# Kobo goes big with its 7.8-inch Aura One e-reader



## German_Translator (Jul 26, 2015)

https://techcrunch.com/2016/08/17/kobo-aura-one-review/?ncid=rss&utm_source=feedburner&utm_medium=feed&utm_campaign=Feed%3A+Techcrunch+%28TechCrunch%29
With the Aura One, the company is doubling down yet again, with a 7.8-inch display that utterly dwarfs the Aura HD and a $230 price point to match. Even with a handful of other welcome add-on features, that's a pretty lofty price tag for a devoted e-reader when Amazon's Kindle Voyage starts at $30 less (the Special Offers edition, at least).

But Kobo's previous attempts to go all in have paid off before, and while the company will likely be the first to admit that the Aura One isn't for everyone, it gives the sort of person willing to shell out more than $200 for such a device exactly what they're looking for: the ultimate e-reader.
At a glance

7.8-inch 1872 x 1404 E Ink display
8GB storage, 1Ghz processor

Pros

Big screen
Blue-light night reading adjustments
Waterproof

Cons

Expensive
Diminished Battery


----------



## HakunaMatata (Apr 8, 2016)

This is very tempting  .  Love the waterproof design and larger screen size.  The ability to read Mobi and ePub (among other) formats is another plus.

The downside to me is Kobo, I like Amazon and Barnes & Noble better.


----------



## Meemo (Oct 27, 2008)

On the other hand, it's less than the Kindle Oasis. Pre-Oasis this would've tempted me - mostly because of the larger screen size - but I love the light weight and small overall form-factor of my Oasis.


----------



## Jill Nojack (Mar 7, 2014)

German_Translator said:


> https://techcrunch.com/2016/08/17/kobo-aura-one-review/?ncid=rss&utm_source=feedburner&utm_medium=feed&utm_campaign=Feed%3A+Techcrunch+%28TechCrunch%29
> With the Aura One, the company is doubling down yet again, with a 7.8-inch display that utterly dwarfs the Aura HD and a $230 price point to match. Even with a handful of other welcome add-on features, that's a pretty lofty price tag for a devoted e-reader when Amazon's Kindle Voyage starts at $30 less (the Special Offers edition, at least).
> 
> But Kobo's previous attempts to go all in have paid off before, and while the company will likely be the first to admit that the Aura One isn't for everyone, it gives the sort of person willing to shell out more than $200 for such a device exactly what they're looking for: the ultimate e-reader.
> ...


Golly. I am now looking at my Aura H2O going, "And why didn't you tell me a you had a big brother on the way?" Sigh.

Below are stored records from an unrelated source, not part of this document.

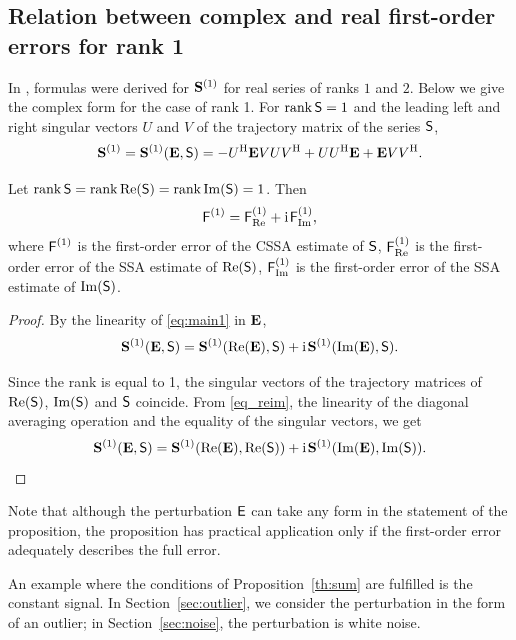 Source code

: \documentclass[engproc, submit, article,pdftex,moreauthors]{Definitions/mdpi}
\DeclareMathOperator\rank{rank}
\newcommand{\iu}{\mathrm{i}\mkern2mu}
\renewcommand{\Re}{\operatorname{Re}}
\renewcommand{\Im}{\operatorname{Im}}
\begin{document}
\subsection{Relation between complex and real first-order errors for rank 1}

In \cite{Nekrutkin}, formulas were derived for $\mathbf{S}^{(1)}$ for real series of ranks $1$ and $2$. Below we give the complex form for the case of rank 1.
For $\rank \tS = 1$ and the leading left and right singular vectors $U$ and $V$ of the trajectory matrix of the series $\textsf{S}$,
\begin{equation} \label{eq:main1}
	\mathbf{S}^{(1)}=\mathbf{S}^{(1)}(\mathbf{E}, \textsf{S}) = -U^{\mathrm{H}} \mathbf{E} V U V^{\mathrm{H}} + U U^{\mathrm{H}} \mathbf{E} + \mathbf{E} V V^{\mathrm{H}}.
\end{equation}


\begin{Proposition}\label{th:sum}
	Let $\rank \tS = \rank \Re(\tS) = \rank \Im(\tS) = 1$. Then $$\tF^{(1)} = \tF^{(1)}_{\Re} + \iu \tF^{(1)}_{\Im},$$
where $\textsf{F}^{(1)}$ is the first-order error of the CSSA estimate of $\textsf{S}$, $\tF^{(1)}_{\Re}$ is the first-order error of the SSA estimate of $\Re(\tS)$, $\tF^{(1)}_{\Im}$ is the first-order error of the SSA estimate of $\Im(\tS)$.
\end{Proposition}
\begin{proof}
By the linearity of \eqref{eq:main1} in $\mathbf{E}$,
\begin{equation} \label{eq_reim}
		\bfS^{(1)}(\mathbf{E}, \tS) = \bfS^{(1)}(\Re(\mathbf{E}), \tS) + \iu\bfS^{(1)}(\Im(\mathbf{E}), \tS).
\end{equation}

Since the rank is equal to 1, the singular vectors of the trajectory matrices of $\Re(\tS)$, $\Im(\tS)$ and $\textsf{S}$ coincide.
From \eqref{eq_reim}, the linearity of the diagonal averaging operation and the equality of the singular vectors, we get
\begin{equation*} 
		\bfS^{(1)}(\mathbf{E}, \tS) = \bfS^{(1)}(\Re(\mathbf{E}), \Re(\tS)) + \iu\bfS^{(1)}(\Im(\mathbf{E}), \Im(\tS)).
\end{equation*}
\end{proof}

Note that although the perturbation $\textsf{E}$ can take any form in the statement of the proposition, the proposition has practical application only if the first-order error adequately describes the full error.

An example where the conditions of Proposition~\ref{th:sum} are fulfilled is the constant signal. In Section~\ref{sec:outlier}, we consider the perturbation in the form of an outlier; in Section~\ref{sec:noise}, the perturbation is white noise.
\end{document}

That looks amazing. I must continually repeat to myself, "you don't need it. you don't need it. you don't need it...."


----------



## HakunaMatata (Apr 8, 2016)

Jill Nojack said:


> Golly. I am now looking at my Aura H2O going, "And why didn't you tell me a you had a big brother on the way?" Sigh.
> 
> That looks amazing. I must continually repeat to myself, "you don't need it. you don't need it. you don't need it...."


I'm having the same conversation with myself, but I seem to be losing the argument


----------



## Jill Nojack (Mar 7, 2014)

HakunaMatata said:


> I'm having the same conversation with myself, but I seem to be losing the argument


At the end of every year, I get a gainsharing check. I am allowed to spend 1/4 of it on stuff I want, no matter how little I need that stuff while doing the mature thing with the rest of it and putting it in savings. If it's still nagging me then, here's hoping my "found money" covers the cost.

Let us know how you like it, if your inner voice wins


----------



## luvmykindle3 (Dec 5, 2010)

I have been looking at this reader. I would love the bigger screen, but it is pricey for an ereader. Wish it was sold in the US so I could actually see it before buying.


----------